That's not a valid point, Hannah.
Overall, it was insanely heartbreaking to see the conditions these animals are forced to live in. Hannah is severely ignorant to what is going on in her life, and I think it’s unfair that these animals are the ones who are ultimately going to suffer. If Hannah wants to hang out in feces, that’s her prerogative, but the animals didn’t choose this. No animal chooses to be caged up with inflamed feet, missing feathers, and zero access to a healthy enviroment.
There was very little the Hoarders team could do for Hannah. She flat-out refused to accept help and went ballistic (again, I can’t emphasize it enough) when it was suggested the chickens be removed from the trailer and taken to a vet. Most of them were sick and/or dying (one of which died moments after they loaded it into a car which really pissed off Hannah for some reason), but Hannah was screaming and shoving people to leave her alone. The animal control people were from out-of-state and legally could not take the animals off her property.

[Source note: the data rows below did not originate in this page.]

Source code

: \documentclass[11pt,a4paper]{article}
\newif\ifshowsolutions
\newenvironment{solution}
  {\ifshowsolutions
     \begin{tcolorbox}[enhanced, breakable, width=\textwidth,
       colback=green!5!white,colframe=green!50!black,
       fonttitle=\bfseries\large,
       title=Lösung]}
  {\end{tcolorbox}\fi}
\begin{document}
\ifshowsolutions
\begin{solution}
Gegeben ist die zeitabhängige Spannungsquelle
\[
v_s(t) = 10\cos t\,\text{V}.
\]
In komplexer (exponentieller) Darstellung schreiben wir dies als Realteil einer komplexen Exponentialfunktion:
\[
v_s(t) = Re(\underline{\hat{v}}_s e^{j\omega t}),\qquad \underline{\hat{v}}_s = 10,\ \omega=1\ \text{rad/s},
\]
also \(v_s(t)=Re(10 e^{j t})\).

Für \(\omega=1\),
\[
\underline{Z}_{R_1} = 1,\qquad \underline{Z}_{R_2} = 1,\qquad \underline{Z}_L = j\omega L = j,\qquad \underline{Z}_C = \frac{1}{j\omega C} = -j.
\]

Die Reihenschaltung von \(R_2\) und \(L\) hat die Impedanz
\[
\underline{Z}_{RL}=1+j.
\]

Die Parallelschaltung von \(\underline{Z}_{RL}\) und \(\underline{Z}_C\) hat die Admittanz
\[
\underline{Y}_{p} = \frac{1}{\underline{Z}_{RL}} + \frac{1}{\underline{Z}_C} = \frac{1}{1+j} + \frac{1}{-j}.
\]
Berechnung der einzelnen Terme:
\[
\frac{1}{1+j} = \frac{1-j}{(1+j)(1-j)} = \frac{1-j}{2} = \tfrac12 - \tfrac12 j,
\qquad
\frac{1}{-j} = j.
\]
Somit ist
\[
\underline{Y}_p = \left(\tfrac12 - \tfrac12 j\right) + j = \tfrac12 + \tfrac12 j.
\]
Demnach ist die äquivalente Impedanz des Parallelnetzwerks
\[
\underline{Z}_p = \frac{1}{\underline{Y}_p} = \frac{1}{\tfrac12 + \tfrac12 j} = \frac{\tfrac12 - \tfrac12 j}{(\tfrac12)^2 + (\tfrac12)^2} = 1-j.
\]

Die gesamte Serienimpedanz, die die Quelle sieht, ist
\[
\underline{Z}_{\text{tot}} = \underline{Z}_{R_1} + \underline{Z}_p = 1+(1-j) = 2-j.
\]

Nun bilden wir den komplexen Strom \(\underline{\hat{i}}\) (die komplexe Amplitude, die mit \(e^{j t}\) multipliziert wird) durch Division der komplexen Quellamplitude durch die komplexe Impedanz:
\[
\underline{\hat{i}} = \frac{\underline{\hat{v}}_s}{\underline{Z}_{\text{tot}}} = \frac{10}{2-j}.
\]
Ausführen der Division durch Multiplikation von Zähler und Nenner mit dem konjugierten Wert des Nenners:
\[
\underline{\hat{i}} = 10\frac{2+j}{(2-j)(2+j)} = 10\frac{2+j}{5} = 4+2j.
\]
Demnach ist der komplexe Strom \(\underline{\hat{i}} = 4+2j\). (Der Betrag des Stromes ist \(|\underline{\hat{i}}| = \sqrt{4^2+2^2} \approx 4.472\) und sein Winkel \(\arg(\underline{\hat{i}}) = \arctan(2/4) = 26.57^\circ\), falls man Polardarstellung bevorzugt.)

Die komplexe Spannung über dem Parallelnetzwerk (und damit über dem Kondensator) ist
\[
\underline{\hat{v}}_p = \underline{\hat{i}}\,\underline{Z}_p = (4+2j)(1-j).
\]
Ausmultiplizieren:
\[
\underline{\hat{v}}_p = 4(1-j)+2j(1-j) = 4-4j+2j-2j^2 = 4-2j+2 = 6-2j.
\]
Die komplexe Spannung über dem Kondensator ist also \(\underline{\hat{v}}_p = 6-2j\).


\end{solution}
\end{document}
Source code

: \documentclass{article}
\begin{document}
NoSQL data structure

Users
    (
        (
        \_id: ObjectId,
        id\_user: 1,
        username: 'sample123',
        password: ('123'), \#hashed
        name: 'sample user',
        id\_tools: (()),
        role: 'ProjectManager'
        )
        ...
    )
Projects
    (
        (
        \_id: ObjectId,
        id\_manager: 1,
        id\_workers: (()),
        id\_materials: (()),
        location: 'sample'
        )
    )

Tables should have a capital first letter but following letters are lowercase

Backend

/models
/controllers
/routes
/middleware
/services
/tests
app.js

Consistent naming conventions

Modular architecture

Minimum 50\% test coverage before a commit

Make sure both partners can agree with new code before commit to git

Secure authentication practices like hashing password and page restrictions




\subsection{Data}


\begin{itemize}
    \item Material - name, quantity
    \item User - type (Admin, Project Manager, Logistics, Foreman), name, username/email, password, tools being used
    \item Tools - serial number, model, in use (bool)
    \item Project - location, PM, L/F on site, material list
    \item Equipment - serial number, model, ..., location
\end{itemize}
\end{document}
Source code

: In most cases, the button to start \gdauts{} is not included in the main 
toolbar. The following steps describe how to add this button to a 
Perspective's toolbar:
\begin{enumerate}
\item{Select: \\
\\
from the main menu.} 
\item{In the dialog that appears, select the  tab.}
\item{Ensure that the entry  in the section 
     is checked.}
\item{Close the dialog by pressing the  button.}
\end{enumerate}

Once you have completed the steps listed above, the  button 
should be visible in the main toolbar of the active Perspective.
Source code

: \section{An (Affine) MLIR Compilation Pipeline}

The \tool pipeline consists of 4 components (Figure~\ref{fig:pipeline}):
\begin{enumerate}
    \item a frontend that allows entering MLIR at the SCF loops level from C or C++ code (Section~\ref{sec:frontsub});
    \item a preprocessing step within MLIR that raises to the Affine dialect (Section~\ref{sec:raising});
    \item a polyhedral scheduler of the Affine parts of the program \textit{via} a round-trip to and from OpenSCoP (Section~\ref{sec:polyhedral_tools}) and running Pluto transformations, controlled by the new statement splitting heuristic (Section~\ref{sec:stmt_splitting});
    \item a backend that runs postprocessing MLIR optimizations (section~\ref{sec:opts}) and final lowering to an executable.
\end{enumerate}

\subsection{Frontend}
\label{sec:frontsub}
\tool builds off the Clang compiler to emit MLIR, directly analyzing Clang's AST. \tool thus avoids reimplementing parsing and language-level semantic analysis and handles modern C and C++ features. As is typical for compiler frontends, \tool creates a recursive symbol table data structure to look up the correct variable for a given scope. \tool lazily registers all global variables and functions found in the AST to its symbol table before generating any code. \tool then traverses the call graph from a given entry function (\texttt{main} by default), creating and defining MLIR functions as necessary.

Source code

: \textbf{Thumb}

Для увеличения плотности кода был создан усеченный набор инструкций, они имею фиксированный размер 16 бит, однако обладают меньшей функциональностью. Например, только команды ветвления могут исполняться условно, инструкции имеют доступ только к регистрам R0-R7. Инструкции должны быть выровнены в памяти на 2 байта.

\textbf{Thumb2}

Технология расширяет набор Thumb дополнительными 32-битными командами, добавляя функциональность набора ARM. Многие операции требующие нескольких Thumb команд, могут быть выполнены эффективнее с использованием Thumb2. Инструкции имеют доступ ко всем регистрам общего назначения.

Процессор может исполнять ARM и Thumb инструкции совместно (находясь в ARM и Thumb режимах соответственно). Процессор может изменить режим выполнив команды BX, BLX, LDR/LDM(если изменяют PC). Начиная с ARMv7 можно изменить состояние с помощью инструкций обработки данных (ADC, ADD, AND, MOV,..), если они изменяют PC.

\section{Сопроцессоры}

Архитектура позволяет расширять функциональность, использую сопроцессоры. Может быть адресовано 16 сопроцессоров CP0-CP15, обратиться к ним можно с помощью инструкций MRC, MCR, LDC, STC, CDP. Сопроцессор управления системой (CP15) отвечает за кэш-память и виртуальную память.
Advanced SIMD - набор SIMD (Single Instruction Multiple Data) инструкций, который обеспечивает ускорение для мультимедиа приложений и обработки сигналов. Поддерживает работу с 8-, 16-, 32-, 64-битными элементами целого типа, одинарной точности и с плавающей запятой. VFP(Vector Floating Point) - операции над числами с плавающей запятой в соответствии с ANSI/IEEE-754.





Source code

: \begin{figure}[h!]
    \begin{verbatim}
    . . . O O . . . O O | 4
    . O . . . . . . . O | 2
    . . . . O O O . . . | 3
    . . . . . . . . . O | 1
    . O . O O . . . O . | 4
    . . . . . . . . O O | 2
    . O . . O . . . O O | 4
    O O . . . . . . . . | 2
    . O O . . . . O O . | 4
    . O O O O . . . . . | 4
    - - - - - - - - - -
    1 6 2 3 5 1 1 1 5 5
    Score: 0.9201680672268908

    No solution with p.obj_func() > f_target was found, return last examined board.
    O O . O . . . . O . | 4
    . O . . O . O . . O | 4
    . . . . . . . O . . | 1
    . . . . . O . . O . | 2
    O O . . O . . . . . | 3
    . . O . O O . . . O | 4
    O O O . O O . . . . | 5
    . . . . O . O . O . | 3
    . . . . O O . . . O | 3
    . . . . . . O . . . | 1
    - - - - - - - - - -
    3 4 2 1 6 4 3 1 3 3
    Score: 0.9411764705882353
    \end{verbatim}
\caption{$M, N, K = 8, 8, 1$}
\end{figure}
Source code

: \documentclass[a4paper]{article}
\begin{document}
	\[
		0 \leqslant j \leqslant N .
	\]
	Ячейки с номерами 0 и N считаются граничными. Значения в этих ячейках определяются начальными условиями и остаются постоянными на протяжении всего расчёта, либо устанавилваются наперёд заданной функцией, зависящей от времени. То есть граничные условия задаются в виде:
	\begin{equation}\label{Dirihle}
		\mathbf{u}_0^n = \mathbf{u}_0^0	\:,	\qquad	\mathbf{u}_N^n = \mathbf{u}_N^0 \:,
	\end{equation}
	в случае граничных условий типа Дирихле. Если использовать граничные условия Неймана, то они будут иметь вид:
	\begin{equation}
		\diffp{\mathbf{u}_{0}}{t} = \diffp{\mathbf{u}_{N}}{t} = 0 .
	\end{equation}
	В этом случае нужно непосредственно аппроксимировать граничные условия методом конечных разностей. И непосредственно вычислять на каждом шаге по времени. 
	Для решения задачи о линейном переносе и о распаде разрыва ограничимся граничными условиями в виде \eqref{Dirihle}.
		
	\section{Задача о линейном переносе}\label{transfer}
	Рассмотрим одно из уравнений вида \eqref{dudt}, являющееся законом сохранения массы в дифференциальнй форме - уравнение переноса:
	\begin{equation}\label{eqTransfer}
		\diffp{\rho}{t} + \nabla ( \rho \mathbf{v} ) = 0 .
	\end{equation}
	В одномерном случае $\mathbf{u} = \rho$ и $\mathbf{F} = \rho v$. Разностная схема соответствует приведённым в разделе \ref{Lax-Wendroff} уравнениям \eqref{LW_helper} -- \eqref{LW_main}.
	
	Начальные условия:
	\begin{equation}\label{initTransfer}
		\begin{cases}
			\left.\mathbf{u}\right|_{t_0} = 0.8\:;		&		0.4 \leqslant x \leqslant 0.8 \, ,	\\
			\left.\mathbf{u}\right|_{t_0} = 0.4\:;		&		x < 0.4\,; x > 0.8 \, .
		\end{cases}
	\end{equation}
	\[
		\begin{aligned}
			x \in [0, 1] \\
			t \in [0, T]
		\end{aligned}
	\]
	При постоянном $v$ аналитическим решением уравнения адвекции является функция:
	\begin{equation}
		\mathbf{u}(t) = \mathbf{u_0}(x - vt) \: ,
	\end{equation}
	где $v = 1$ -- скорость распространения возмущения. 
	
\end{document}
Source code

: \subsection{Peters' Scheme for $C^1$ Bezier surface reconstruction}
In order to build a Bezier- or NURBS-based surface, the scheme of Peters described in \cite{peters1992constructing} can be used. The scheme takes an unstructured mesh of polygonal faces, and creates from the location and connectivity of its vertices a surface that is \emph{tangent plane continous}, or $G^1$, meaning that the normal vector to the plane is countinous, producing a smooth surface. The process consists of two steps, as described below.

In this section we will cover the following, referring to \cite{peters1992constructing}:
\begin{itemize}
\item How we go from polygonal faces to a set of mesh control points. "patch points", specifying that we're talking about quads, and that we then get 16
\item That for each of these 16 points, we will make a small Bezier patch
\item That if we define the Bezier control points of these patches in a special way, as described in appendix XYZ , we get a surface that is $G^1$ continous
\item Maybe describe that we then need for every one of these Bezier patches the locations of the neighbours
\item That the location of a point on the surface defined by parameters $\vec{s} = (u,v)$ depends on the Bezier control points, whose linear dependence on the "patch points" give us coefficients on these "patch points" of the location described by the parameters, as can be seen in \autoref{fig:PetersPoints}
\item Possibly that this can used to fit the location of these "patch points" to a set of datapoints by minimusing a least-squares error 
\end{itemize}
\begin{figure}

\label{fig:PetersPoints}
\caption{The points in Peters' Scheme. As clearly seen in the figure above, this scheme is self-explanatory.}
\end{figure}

So, Hannah is more than likely still sitting on a bucket in her kitchen eating eggs right this very second, but now there are probably even more dead chickens in the window sill.
Sometimes I wonder what the point of Hoarders is. Is it to draw awareness to the problem or to exploit the people who are suffering from the mental illness? As entertaining as the show is, I do pray that these people ultimately get the help they need to conquer their hoarding and work through the deep-seeded issues that caused it in the first place. We watch the show in shock, horror and disgust, and I honestly don't know if that is making the problem worse. But at least it does give me something to blog about ...
I just saw the preview for the season finale of Hoarders. The preview claims, "This is the worst. hoard. ever." (and judging by the dramatic pauses betwen the words, I'm pretty sure they aren't lying). But seriously, how can you top Hannah?
How about a man with so many rats that you can't see his floor?
Rat guy wins.
I'll recap it for you next Monday.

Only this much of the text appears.